August 3, 2012

Fitting Info-Battle Greets New ISI Chief In Washington

Dueling headlines have become obsolete in the face of single contradictory reports.

According to Reuters, one of two things happened yesterday when Pakistan's Lieutenant-General Zaheer ul-Islam sat down in David Petraeus's office. Selected in March to lead Pakistan's Inter-Services Intelligence (ISI), ul-Islam flew to Washington with general orders to maintain a degree of control, however loose, over U.S. military and intelligence operations inside the country. This "public preview" supposedly "displeased" U.S. officials even though Petraeus and the CIA have no intention of permanently halting drones inside Pakistani territory. What exactly happened remains open to interpretation, but not much is left to the imagination. "Sources familiar with the discussions" claim that Petraeus and ul-Islam aired their governments' "mutual grievances" without making "big strides on the main issues."
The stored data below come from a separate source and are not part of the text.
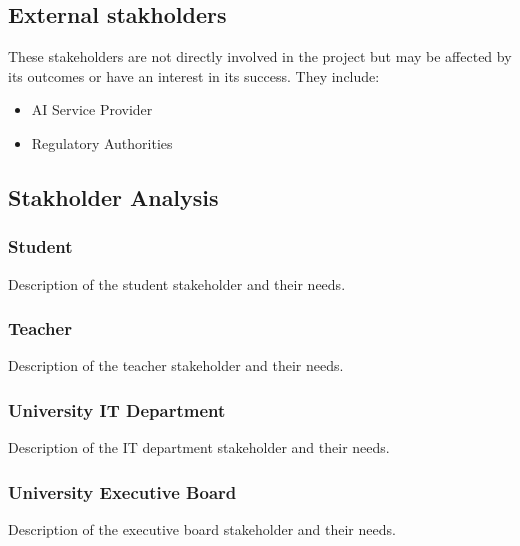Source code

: \documentclass[12pt,a4paper]{article}
\begin{document}
\subsection{External stakholders}
These stakeholders are not directly involved in the project but may be affected by its outcomes or have an interest in its success. They include:
\begin{itemize}
    \item AI Service Provider
    \item Regulatory Authorities
\end{itemize}

\subsection{Stakholder Analysis}

\subsubsection{Student}
Description of the student stakeholder and their needs.
\subsubsection{Teacher}
Description of the teacher stakeholder and their needs.
\subsubsection{University IT Department}
Description of the IT department stakeholder and their needs.
\subsubsection{University Executive Board}
Description of the executive board stakeholder and their needs.
\end{document}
Equally telling, one U.S. official released a trite statement in an unconvincing effort to highlight U.S.-Pakistani relations: "The discussions today between General Zahir and Director Petraeus were substantive, professional, and productive. Both leaders reaffirmed their commitment to work together to counter the terrorist presence in the region that threatens both U.S. and Pakistani national security."

The Obama administration plans to ignore Pakistan's parliamentary veto on drone strikes.

Chatter between two spy agencies is usually informative so long as one ignores their lines and reads between them. U.S.-Pakistani relations remain as frigid and transactional as 30 years ago, and the Obama administration has managed to keep America at Bush-like unpopularity levels. Regardless of how close the two countries must cooperate in the name of national security, their fractious relationship will never create permanent stability for the region or trust between capitals. In the near term, Washington desperately needs Islamabad to ramp up pressure on the Haqqanis, either militarily or politically, as more U.S. and NATO forces redeploy ahead of 2015. Afghanistan's prospects are uncertain even with their network dismantled, but a strong core would further destabilize a post-2014 landscape in both countries.

Multiple reports conducted by the U.S. government have found that the Haqqanis' arm of the Taliban network remains intact, presenting one of many threats to the success of President Barack Obama's strategy.

Petraeus has tried to eliminate these sanctuaries since taking command of CENTCOM in 2008, and presumably argued that Islamabad must crack down if it doesn't want the Reapers to continue firing into tribal areas. Recent Congressional efforts have introduced legislation asking Secretary of State Hillary Clinton to label the Haqqani Network as a Foreign Terrorist Organization. One source claims that Islamabad will not object to this move, and the government is still inclined to accept the occasional drone strike in North Waziristan, but American pressure is unlikely to completely sway the Pakistanis against the Haqqanis or other proxies. Cheap rhetorical tricks - "the U.S. supports the Pakistanis taking more responsibility for ridding the tribal areas of al Qaeda and its militant allies" - certainly won't work.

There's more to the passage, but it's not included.